Stored data
──────────

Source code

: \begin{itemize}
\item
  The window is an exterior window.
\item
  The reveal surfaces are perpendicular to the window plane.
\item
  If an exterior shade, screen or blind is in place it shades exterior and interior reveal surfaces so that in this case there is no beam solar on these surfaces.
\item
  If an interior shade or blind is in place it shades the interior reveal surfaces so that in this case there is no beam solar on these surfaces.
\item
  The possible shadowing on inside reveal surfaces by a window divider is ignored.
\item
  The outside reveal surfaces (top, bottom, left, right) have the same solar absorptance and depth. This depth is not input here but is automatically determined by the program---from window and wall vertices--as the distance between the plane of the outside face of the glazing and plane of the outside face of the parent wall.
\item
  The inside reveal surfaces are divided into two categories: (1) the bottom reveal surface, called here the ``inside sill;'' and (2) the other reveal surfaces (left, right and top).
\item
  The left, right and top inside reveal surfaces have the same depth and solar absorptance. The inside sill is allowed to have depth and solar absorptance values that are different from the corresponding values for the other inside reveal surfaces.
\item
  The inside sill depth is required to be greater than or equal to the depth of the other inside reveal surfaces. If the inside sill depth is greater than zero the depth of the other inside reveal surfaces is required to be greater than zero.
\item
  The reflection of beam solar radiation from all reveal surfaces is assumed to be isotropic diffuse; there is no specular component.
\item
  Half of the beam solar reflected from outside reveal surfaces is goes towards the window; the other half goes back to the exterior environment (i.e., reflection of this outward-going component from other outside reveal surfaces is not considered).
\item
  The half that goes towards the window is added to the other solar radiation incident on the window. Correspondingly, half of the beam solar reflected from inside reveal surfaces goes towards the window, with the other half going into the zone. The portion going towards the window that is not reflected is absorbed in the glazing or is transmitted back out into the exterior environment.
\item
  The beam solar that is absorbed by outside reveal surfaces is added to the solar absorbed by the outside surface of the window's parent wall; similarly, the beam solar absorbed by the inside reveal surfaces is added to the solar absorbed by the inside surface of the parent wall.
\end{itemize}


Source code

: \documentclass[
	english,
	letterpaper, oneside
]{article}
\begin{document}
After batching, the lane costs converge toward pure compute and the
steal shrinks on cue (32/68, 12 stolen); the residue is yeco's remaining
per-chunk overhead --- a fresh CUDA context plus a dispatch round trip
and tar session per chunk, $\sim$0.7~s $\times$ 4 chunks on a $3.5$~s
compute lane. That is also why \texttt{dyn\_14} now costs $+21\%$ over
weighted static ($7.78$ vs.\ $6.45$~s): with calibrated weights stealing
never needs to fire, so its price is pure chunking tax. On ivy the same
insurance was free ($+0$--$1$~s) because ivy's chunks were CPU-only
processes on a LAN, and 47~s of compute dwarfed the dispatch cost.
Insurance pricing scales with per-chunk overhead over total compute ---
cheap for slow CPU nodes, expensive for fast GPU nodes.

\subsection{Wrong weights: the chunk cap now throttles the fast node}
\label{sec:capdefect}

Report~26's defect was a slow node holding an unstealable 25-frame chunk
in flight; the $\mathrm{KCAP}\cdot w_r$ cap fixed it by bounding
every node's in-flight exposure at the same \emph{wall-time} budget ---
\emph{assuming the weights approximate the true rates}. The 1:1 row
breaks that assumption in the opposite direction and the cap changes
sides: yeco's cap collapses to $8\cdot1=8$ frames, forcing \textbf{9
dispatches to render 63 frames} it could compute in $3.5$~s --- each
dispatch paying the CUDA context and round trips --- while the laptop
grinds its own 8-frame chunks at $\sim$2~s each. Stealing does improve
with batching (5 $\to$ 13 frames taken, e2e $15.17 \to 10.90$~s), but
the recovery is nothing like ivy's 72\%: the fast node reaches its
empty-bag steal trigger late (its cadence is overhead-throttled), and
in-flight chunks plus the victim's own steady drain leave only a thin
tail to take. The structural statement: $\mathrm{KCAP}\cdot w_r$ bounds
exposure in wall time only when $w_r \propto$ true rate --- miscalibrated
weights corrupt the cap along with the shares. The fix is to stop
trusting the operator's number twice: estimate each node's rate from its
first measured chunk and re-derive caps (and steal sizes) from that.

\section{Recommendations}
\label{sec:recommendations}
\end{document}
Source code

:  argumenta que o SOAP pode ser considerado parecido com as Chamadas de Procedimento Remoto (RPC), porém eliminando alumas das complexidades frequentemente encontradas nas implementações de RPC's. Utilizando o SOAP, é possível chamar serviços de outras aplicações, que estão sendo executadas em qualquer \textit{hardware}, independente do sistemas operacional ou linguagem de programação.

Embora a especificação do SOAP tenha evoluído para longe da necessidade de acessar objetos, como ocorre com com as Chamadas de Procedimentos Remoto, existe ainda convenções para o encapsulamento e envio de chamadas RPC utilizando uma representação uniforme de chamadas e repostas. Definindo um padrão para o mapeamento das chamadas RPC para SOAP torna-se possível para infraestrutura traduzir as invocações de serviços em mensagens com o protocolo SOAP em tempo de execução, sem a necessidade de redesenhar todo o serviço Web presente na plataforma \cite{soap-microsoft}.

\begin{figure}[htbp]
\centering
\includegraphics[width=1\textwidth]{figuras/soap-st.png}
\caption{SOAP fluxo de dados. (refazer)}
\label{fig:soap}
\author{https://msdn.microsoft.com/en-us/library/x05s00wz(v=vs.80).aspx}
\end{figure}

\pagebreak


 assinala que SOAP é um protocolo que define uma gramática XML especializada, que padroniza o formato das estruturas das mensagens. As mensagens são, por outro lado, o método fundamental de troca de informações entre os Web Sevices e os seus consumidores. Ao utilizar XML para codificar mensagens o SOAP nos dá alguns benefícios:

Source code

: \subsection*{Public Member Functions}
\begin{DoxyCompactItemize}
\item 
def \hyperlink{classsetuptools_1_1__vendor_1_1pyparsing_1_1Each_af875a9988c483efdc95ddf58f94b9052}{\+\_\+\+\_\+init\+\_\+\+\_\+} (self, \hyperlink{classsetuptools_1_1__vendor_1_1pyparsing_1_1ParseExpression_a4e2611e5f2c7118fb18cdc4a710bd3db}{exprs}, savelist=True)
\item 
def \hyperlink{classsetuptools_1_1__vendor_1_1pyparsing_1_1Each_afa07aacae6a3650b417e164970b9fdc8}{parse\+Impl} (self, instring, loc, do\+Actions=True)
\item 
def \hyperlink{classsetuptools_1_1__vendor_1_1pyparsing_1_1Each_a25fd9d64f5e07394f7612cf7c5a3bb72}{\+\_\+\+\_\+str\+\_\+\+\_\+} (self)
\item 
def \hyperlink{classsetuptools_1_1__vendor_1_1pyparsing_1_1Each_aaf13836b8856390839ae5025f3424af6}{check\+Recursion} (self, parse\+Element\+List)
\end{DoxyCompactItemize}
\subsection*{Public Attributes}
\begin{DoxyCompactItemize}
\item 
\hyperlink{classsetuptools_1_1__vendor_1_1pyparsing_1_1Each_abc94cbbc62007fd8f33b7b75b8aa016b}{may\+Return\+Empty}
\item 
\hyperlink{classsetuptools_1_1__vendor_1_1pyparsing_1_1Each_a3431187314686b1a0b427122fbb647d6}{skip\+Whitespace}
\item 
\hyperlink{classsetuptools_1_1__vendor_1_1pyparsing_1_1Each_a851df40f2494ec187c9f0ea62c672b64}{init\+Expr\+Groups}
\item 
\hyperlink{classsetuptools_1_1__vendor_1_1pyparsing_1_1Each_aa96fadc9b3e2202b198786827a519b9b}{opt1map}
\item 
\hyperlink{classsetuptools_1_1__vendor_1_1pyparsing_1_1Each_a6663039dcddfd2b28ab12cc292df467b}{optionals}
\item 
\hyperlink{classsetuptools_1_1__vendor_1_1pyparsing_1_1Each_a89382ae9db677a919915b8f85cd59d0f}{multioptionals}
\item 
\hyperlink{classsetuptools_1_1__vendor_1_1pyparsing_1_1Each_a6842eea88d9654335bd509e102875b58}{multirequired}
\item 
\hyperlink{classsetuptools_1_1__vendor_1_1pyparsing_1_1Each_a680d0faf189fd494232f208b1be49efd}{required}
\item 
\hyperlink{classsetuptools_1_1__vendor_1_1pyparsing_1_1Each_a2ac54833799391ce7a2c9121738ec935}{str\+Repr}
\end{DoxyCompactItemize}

──────────

§ Required action
Tally the lines above that contain "mathrm"; give only the number.

§ Written answer
2